Grad course, taught in Spring 2013-2014 at UIUC, iSchool by Jana Diesner

We meet Friday 1pm to 3.50 pm

Short description: How can computational methods and technologies be used to answer substantive about the humanities and to advance these disciplines? What have people learned about their domains by doing so? We address these questions in 590DH.
This interdisciplinary course introduces students to fundamental concepts, methods and applications in the digital humanities (DH). Students gain expertise and acquire hands-on methodological skills that empower them to become literate in DH and to engage in DH research projects. The lectures are designed to introduce and discuss major concepts and techniques. We examine studies of computational tools and methods applied to humanities material in the context of research, and consider the implications of such projects for libraries. The lab sessions and assignments provide training in putting these techniques into action. Guest speakers bring the knowledge and skills into application settings. At the end of the course, students will be able to participate in DH research and to critically assess DH studies.

Selection of themes covered in lectures and guest lectures:

  • DH and electronic publishing, markup schemas
    • includes guest lecture by Dan Stacy, GSLIS Visiting Librarian & Visiting Assistant Professor of Library Administration
  • DH and librarianship, data curation
    • includes guest lecture by Harriett Green, English and Digital Humanities Librarian & Assistant Professor of Library Administration, UIUC
  • DH and History
    • Guest lecture by Susie Pak, Assistant Professor, Department of History, St. John's University
  • DH and (high performance) computing
    • includes guest lecture by Michael Simeone, Assoc. Director for Research and Interdisciplinary Studies, Institute for Computing in Humanities, Arts, and Social Science (I-CHASS)
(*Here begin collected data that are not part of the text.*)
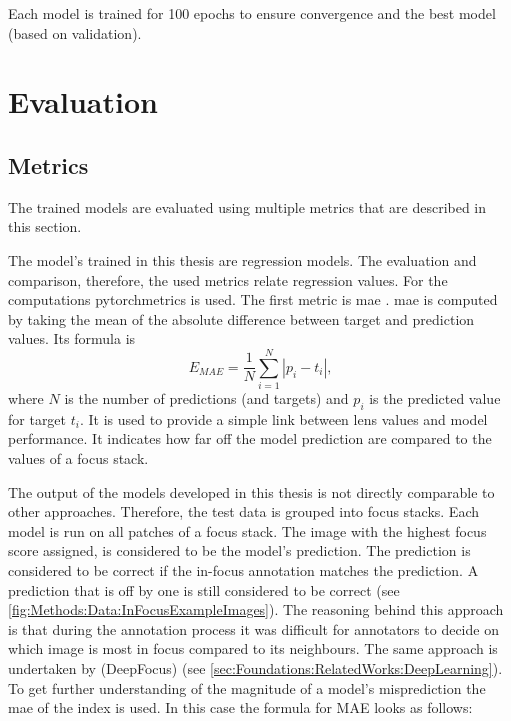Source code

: Each model is trained for 100 epochs to ensure convergence and the best model (based on validation).

\section{Evaluation}
\label{sec:Methods:Evaluation}

\subsection{Metrics}
\label{sec:Methods:Evaluation:Metrics}

The trained models are evaluated using multiple metrics that are described in this section.

The model's trained in this thesis are regression models. The evaluation and comparison, therefore, the used metrics relate regression values. For the computations pytorchmetrics  is used. The first metric is \ac{mae} . \Ac{mae} is computed by taking the mean of the absolute difference between target and prediction values. Its formula is $$E_{MAE} = \frac{1}{N}\sum_{i=1}^N |p_i - t_i| \text{,}$$ where $N$ is the number of predictions (and targets) and $p_i$ is the predicted value for target $t_i$.
It is used to provide a simple link between lens values and model performance. It indicates how far off the model prediction are compared to the values of a focus stack.





The output of the models developed in this thesis is not directly comparable to other approaches. Therefore, the test data is grouped into focus stacks. Each model is run on all patches of a focus stack. The image with the highest focus score assigned, is considered to be the model's prediction. The prediction is considered to be correct if the in-focus annotation matches the prediction. A prediction that is off by one is still considered to be correct (see \autoref{fig:Methods:Data:InFocusExampleImages}).
The reasoning behind this approach is that during the annotation process it was difficult for annotators to decide on which image is most in focus compared to its neighbours. The same approach is undertaken by \citeauthor{senaras2018deepfocus} (DeepFocus) \cite{senaras2018deepfocus} (see \autoref{sec:Foundations:RelatedWorks:DeepLearning}). To get further understanding of the magnitude of a model's misprediction the \ac{mae} of the index is used. In this case the formula for MAE looks as follows:

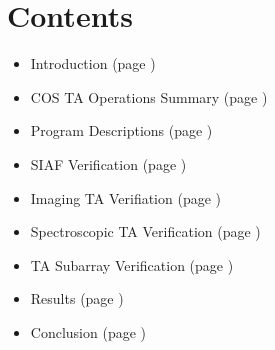 \section*{Contents}

\begin{itemize}
\item Introduction (page \pageref{sec:Introduction})
\item COS TA Operations Summary (page \pageref{sec:TAoperations})
\item Program Descriptions (page \pageref{sec:programs})
\item SIAF Verification (page \pageref{sec:siaf})
\item Imaging TA Verifiation (page \pageref{sec:NimVER})
\item Spectroscopic TA Verification (page \pageref{sec:spVER})
\item TA Subarray Verification (page \pageref{sec:subarray})
\item Results (page \pageref{sec:results})
\item Conclusion (page \pageref{sec:theend})
\end{itemize}
\clearpage
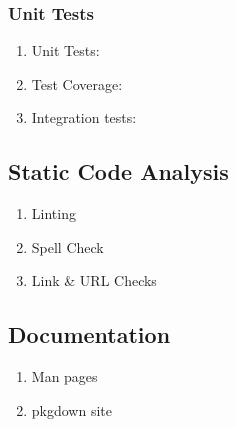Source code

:\documentclass[
  letterpaper,
  DIV=11,
  numbers=noendperiod]{scrartcl}
\providecommand{\tightlist}{%
  \setlength{\itemsep}{0pt}\setlength{\parskip}{0pt}}\usepackage{longtable,booktabs,array}
\begin{document}
\hypertarget{unit-tests}{%
\subsubsection{Unit Tests}\label{unit-tests}}

\begin{enumerate}
\def\labelenumi{\arabic{enumi}.}
\tightlist
\item
  Unit Tests:
\item
  Test Coverage:
\item
  Integration tests:
\end{enumerate}

\hypertarget{static-code-analysis}{%
\subsection{Static Code Analysis}\label{static-code-analysis}}

\begin{enumerate}
\def\labelenumi{\arabic{enumi}.}
\tightlist
\item
  Linting
\item
  Spell Check
\item
  Link \& URL Checks
\end{enumerate}

\hypertarget{documentation}{%
\subsection{Documentation}\label{documentation}}

\begin{enumerate}
\def\labelenumi{\arabic{enumi}.}
\tightlist
\item
  Man pages
\item
  pkgdown site
\end{enumerate}
\end{document}
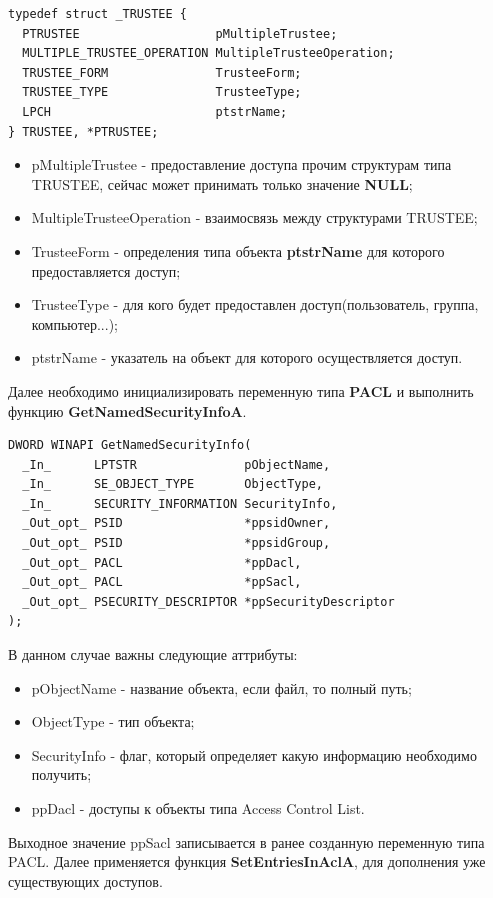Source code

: \begin{lstlisting}[language={}, caption={Структура TRUSTEE }]
typedef struct _TRUSTEE {
  PTRUSTEE                   pMultipleTrustee;
  MULTIPLE_TRUSTEE_OPERATION MultipleTrusteeOperation;
  TRUSTEE_FORM               TrusteeForm;
  TRUSTEE_TYPE               TrusteeType;
  LPCH                       ptstrName;
} TRUSTEE, *PTRUSTEE;
\end{lstlisting}
\begin{itemize}
\item pMultipleTrustee - предоставление доступа прочим структурам типа TRUSTEE, сейчас может принимать только значение \textbf{NULL};
\item MultipleTrusteeOperation - взаимосвязь между структурами TRUSTEE;
\item TrusteeForm - определения типа объекта \textbf{ptstrName} для которого предоставляется доступ;
\item TrusteeType - для кого будет предоставлен доступ(пользователь, группа, компьютер...);
\item ptstrName - указатель на объект для которого осуществляется доступ.
\end{itemize}
Далее необходимо инициализировать переменную типа \textbf{PACL} и выполнить функцию \textbf{GetNamedSecurityInfoA}\cite{GetNamedSecurityInfo}.
\begin{lstlisting}[language={}, caption={Прототип GetNamedSecurityInfo}]
DWORD WINAPI GetNamedSecurityInfo(
  _In_      LPTSTR               pObjectName,
  _In_      SE_OBJECT_TYPE       ObjectType,
  _In_      SECURITY_INFORMATION SecurityInfo,
  _Out_opt_ PSID                 *ppsidOwner,
  _Out_opt_ PSID                 *ppsidGroup,
  _Out_opt_ PACL                 *ppDacl,
  _Out_opt_ PACL                 *ppSacl,
  _Out_opt_ PSECURITY_DESCRIPTOR *ppSecurityDescriptor
);
\end{lstlisting}
В данном случае важны следующие аттрибуты:
\begin{itemize}
\item pObjectName - название объекта, если файл, то полный путь;
\item ObjectType - тип объекта;
\item SecurityInfo - флаг, который определяет какую информацию необходимо получить;
\item ppDacl - доступы к объекты типа Access Control List.
\end{itemize}
Выходное значение ppSacl записывается в ранее созданную переменную типа PACL. Далее применяется функция \textbf{SetEntriesInAclA}\cite{SetEntriesInAcl}, для дополнения уже существующих доступов.
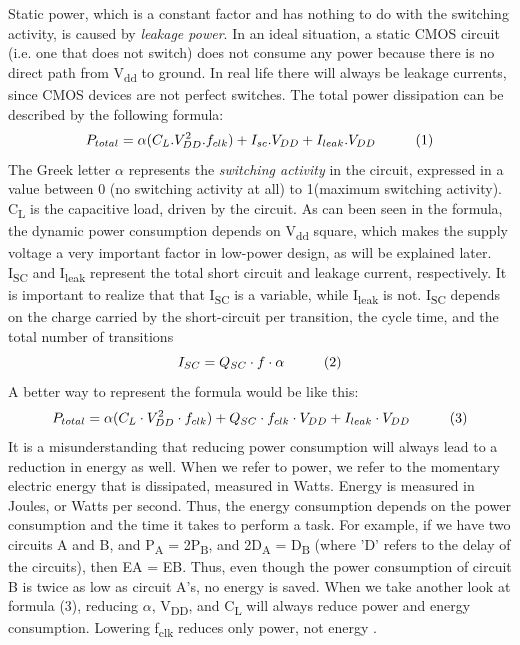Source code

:  \hspace{10mm}Static power, which is a constant factor and has nothing to do with the switching activity, is caused by \textit{leakage power}. In an ideal situation, a static CMOS circuit (i.e. one that does not switch) does not consume any power because there is no direct path from V\textsubscript{dd} to ground. In real life there will always be leakage currents, since CMOS devices are not perfect switches. The total power dissipation can be described by the following formula:
\[P_{total} = \alpha(C_L . V_{DD}^2.f_{clk}) + I_{sc}. V_{DD} + I_{leak} . V_{DD}    \hspace{10mm} (1) \]
\vspace*{-2mm}
 \hspace{10mm}The Greek letter $\alpha$ represents the \textit{switching activity} in the circuit, expressed in a value between 0 (no switching activity at all) to 1(maximum switching activity). C\textsubscript{L} is the capacitive load, driven by the circuit. As can been seen in the formula, the dynamic power consumption depends on V\textsubscript{dd} square, which makes the supply voltage a very important factor in low-power design, as will be explained later. I\textsubscript{SC} and I\textsubscript{leak} represent the total short circuit and leakage current, respectively. It is important to realize that that I\textsubscript{SC} is a variable, while I\textsubscript{leak} is not. I\textsubscript{SC} depends on the charge carried by the short-circuit per transition, the cycle time, and the total number of transitions
\vspace*{-2mm}
\[I_{SC} = Q_{SC}  \cdot  f \cdot \alpha    \hspace{10mm} (2) \] 
\vspace*{-2mm}
A better way to represent the formula would be like this:
\vspace*{-2mm}
\[P_{total} = \alpha(C_L \cdot V_{DD}^2 \cdot f_{clk}) +  Q_{SC}  \cdot  f_{clk} \cdot V_{DD} + I_{leak} \cdot V_{DD}    \hspace{10mm} (3) \]
 \hspace{10mm}It is a misunderstanding that reducing power consumption will always lead to a reduction in energy as well. When we refer to power, we refer to the momentary electric energy that is dissipated, measured in Watts. Energy is measured in Joules, or Watts per second. Thus, the energy consumption depends on the power consumption and the time it takes to perform a task. For example, if we have two circuits A and B, and P\textsubscript{A} = 2P\textsubscript{B}, and 2D\textsubscript{A} = D\textsubscript{B} (where ’D’ refers to the delay of the circuits), then EA = EB. Thus, even though the power consumption of circuit B is twice as low as circuit A’s, no energy is saved. When we take another look at formula (3), reducing $\alpha$, V\textsubscript{DD}, and C\textsubscript{L} will always reduce power and energy consumption. Lowering f\textsubscript{clk} reduces
only power, not energy \cite{PowerAwareArchitecting}.

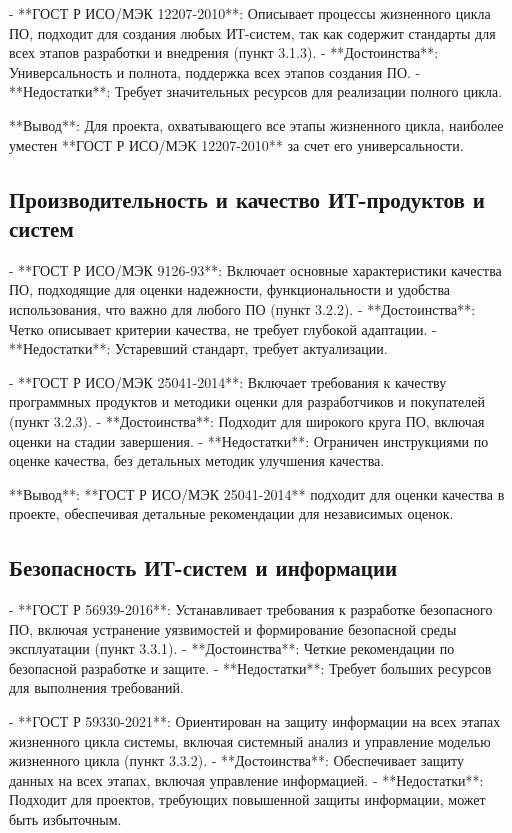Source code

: - **ГОСТ Р ИСО/МЭК 12207-2010**: Описывает процессы жизненного цикла ПО, подходит для создания любых ИТ-систем, так как содержит стандарты для всех этапов разработки и внедрения (пункт 3.1.3).
  - **Достоинства**: Универсальность и полнота, поддержка всех этапов создания ПО.
  - **Недостатки**: Требует значительных ресурсов для реализации полного цикла.

**Вывод**: Для проекта, охватывающего все этапы жизненного цикла, наиболее уместен **ГОСТ Р ИСО/МЭК 12207-2010** за счет его универсальности.

\subsection{Производительность и качество ИТ-продуктов и систем}

- **ГОСТ Р ИСО/МЭК 9126-93**: Включает основные характеристики качества ПО, подходящие для оценки надежности, функциональности и удобства использования, что важно для любого ПО (пункт 3.2.2).
  - **Достоинства**: Четко описывает критерии качества, не требует глубокой адаптации.
  - **Недостатки**: Устаревший стандарт, требует актуализации.

- **ГОСТ Р ИСО/МЭК 25041-2014**: Включает требования к качеству программных продуктов и методики оценки для разработчиков и покупателей (пункт 3.2.3).
  - **Достоинства**: Подходит для широкого круга ПО, включая оценки на стадии завершения.
  - **Недостатки**: Ограничен инструкциями по оценке качества, без детальных методик улучшения качества.

**Вывод**: **ГОСТ Р ИСО/МЭК 25041-2014** подходит для оценки качества в проекте, обеспечивая детальные рекомендации для независимых оценок.

\subsection{Безопасность ИТ-систем и информации}

- **ГОСТ Р 56939-2016**: Устанавливает требования к разработке безопасного ПО, включая устранение уязвимостей и формирование безопасной среды эксплуатации (пункт 3.3.1).
  - **Достоинства**: Четкие рекомендации по безопасной разработке и защите.
  - **Недостатки**: Требует больших ресурсов для выполнения требований.

- **ГОСТ Р 59330-2021**: Ориентирован на защиту информации на всех этапах жизненного цикла системы, включая системный анализ и управление моделью жизненного цикла (пункт 3.3.2).
  - **Достоинства**: Обеспечивает защиту данных на всех этапах, включая управление информацией.
  - **Недостатки**: Подходит для проектов, требующих повышенной защиты информации, может быть избыточным.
Skills taught in labs and applied to humanities material:

  • Text Mining
    • Identification of key terms and themes
    • Classification
    • Summarization (Topic Modeling)
    • Sentiment Analysis
    • Converting texts into networks
  • Network Analysis
    • Network data collection
    • Network analysis/ network metrics
    • Network Visualization
  • Computational Modeling and Simulation
    • Agent-based simulations of problems from political science, anthropology and others fields
  • Data Visualization
    • Computational visual analytics in Processing
  • Data Mining
    • Basic computational statistical analysis in R


No prerequisites, no programming skills required.